■ **Exercise aim**
Reproduce, without alteration, every line of the data; exclude the images.

Stored data:
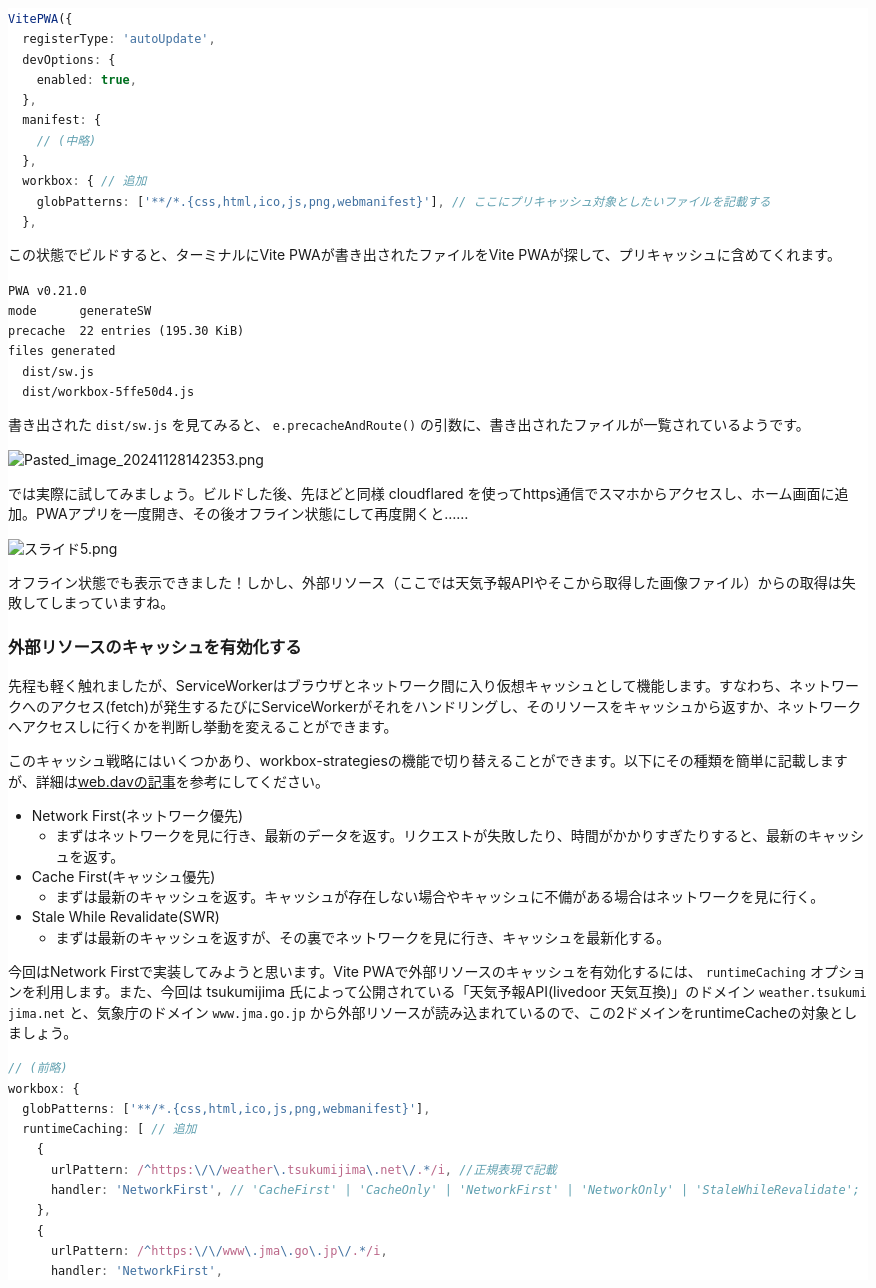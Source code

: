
 ```typescript
VitePWA({
  registerType: 'autoUpdate',
  devOptions: {
	enabled: true,
  },
  manifest: {
    // (中略)
  },
  workbox: { // 追加
    globPatterns: ['**/*.{css,html,ico,js,png,webmanifest}'], // ここにプリキャッシュ対象としたいファイルを記載する
  },
```

この状態でビルドすると、ターミナルにVite PWAが書き出されたファイルをVite PWAが探して、プリキャッシュに含めてくれます。

```
PWA v0.21.0
mode      generateSW
precache  22 entries (195.30 KiB)
files generated
  dist/sw.js
  dist/workbox-5ffe50d4.js
```

書き出された `dist/sw.js` を見てみると、 `e.precacheAndRoute()` の引数に、書き出されたファイルが一覧されているようです。 

<img src="/images/20241129a/Pasted_image_20241128142353.png" alt="Pasted_image_20241128142353.png" width="1200" height="1165" loading="lazy">

では実際に試してみましょう。ビルドした後、先ほどと同様 cloudflared を使ってhttps通信でスマホからアクセスし、ホーム画面に追加。PWAアプリを一度開き、その後オフライン状態にして再度開くと……

<img src="/images/20241129a/スライド5.png" alt="スライド5.png" width="1200" height="675" loading="lazy">

オフライン状態でも表示できました！しかし、外部リソース（ここでは天気予報APIやそこから取得した画像ファイル）からの取得は失敗してしまっていますね。

### 外部リソースのキャッシュを有効化する

先程も軽く触れましたが、ServiceWorkerはブラウザとネットワーク間に入り仮想キャッシュとして機能します。すなわち、ネットワークへのアクセス(fetch)が発生するたびにServiceWorkerがそれをハンドリングし、そのリソースをキャッシュから返すか、ネットワークへアクセスしに行くかを判断し挙動を変えることができます。

このキャッシュ戦略にはいくつかあり、workbox-strategiesの機能で切り替えることができます。以下にその種類を簡単に記載しますが、詳細は[web.davの記事](https://web.dev/articles/runtime-caching-with-workbox?hl=ja)を参考にしてください。

- Network First(ネットワーク優先)
	- まずはネットワークを見に行き、最新のデータを返す。リクエストが失敗したり、時間がかかりすぎたりすると、最新のキャッシュを返す。
- Cache First(キャッシュ優先)
	- まずは最新のキャッシュを返す。キャッシュが存在しない場合やキャッシュに不備がある場合はネットワークを見に行く。
- Stale While Revalidate(SWR)
	- まずは最新のキャッシュを返すが、その裏でネットワークを見に行き、キャッシュを最新化する。

今回はNetwork Firstで実装してみようと思います。Vite PWAで外部リソースのキャッシュを有効化するには、 `runtimeCaching` オプションを利用します。また、今回は tsukumijima 氏によって公開されている「天気予報API(livedoor 天気互換)」のドメイン `weather.tsukumijima.net` と、気象庁のドメイン `www.jma.go.jp` から外部リソースが読み込まれているので、この2ドメインをruntimeCacheの対象としましょう。

```typescript
// (前略)
workbox: {
  globPatterns: ['**/*.{css,html,ico,js,png,webmanifest}'],
  runtimeCaching: [ // 追加
    {
      urlPattern: /^https:\/\/weather\.tsukumijima\.net\/.*/i, //正規表現で記載
      handler: 'NetworkFirst', // 'CacheFirst' | 'CacheOnly' | 'NetworkFirst' | 'NetworkOnly' | 'StaleWhileRevalidate';
    },
    {
      urlPattern: /^https:\/\/www\.jma\.go\.jp\/.*/i,
      handler: 'NetworkFirst',
```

■ **Expected answer**
Source code

:
 ```typescript
VitePWA({
  registerType: 'autoUpdate',
  devOptions: {
	enabled: true,
  },
  manifest: {
    // (中略)
  },
  workbox: { // 追加
    globPatterns: ['**/*.{css,html,ico,js,png,webmanifest}'], // ここにプリキャッシュ対象としたいファイルを記載する
  },
```

この状態でビルドすると、ターミナルにVite PWAが書き出されたファイルをVite PWAが探して、プリキャッシュに含めてくれます。

```
PWA v0.21.0
mode      generateSW
precache  22 entries (195.30 KiB)
files generated
  dist/sw.js
  dist/workbox-5ffe50d4.js
```

書き出された `dist/sw.js` を見てみると、 `e.precacheAndRoute()` の引数に、書き出されたファイルが一覧されているようです。 

<img src="/images/20241129a/Pasted_image_20241128142353.png" alt="Pasted_image_20241128142353.png" width="1200" height="1165" loading="lazy">

では実際に試してみましょう。ビルドした後、先ほどと同様 cloudflared を使ってhttps通信でスマホからアクセスし、ホーム画面に追加。PWAアプリを一度開き、その後オフライン状態にして再度開くと……

<img src="/images/20241129a/スライド5.png" alt="スライド5.png" width="1200" height="675" loading="lazy">

オフライン状態でも表示できました！しかし、外部リソース（ここでは天気予報APIやそこから取得した画像ファイル）からの取得は失敗してしまっていますね。

### 外部リソースのキャッシュを有効化する

先程も軽く触れましたが、ServiceWorkerはブラウザとネットワーク間に入り仮想キャッシュとして機能します。すなわち、ネットワークへのアクセス(fetch)が発生するたびにServiceWorkerがそれをハンドリングし、そのリソースをキャッシュから返すか、ネットワークへアクセスしに行くかを判断し挙動を変えることができます。

このキャッシュ戦略にはいくつかあり、workbox-strategiesの機能で切り替えることができます。以下にその種類を簡単に記載しますが、詳細は[web.davの記事](https://web.dev/articles/runtime-caching-with-workbox?hl=ja)を参考にしてください。

- Network First(ネットワーク優先)
	- まずはネットワークを見に行き、最新のデータを返す。リクエストが失敗したり、時間がかかりすぎたりすると、最新のキャッシュを返す。
- Cache First(キャッシュ優先)
	- まずは最新のキャッシュを返す。キャッシュが存在しない場合やキャッシュに不備がある場合はネットワークを見に行く。
- Stale While Revalidate(SWR)
	- まずは最新のキャッシュを返すが、その裏でネットワークを見に行き、キャッシュを最新化する。

今回はNetwork Firstで実装してみようと思います。Vite PWAで外部リソースのキャッシュを有効化するには、 `runtimeCaching` オプションを利用します。また、今回は tsukumijima 氏によって公開されている「天気予報API(livedoor 天気互換)」のドメイン `weather.tsukumijima.net` と、気象庁のドメイン `www.jma.go.jp` から外部リソースが読み込まれているので、この2ドメインをruntimeCacheの対象としましょう。

```typescript
// (前略)
workbox: {
  globPatterns: ['**/*.{css,html,ico,js,png,webmanifest}'],
  runtimeCaching: [ // 追加
    {
      urlPattern: /^https:\/\/weather\.tsukumijima\.net\/.*/i, //正規表現で記載
      handler: 'NetworkFirst', // 'CacheFirst' | 'CacheOnly' | 'NetworkFirst' | 'NetworkOnly' | 'StaleWhileRevalidate';
    },
    {
      urlPattern: /^https:\/\/www\.jma\.go\.jp\/.*/i,
      handler: 'NetworkFirst',
```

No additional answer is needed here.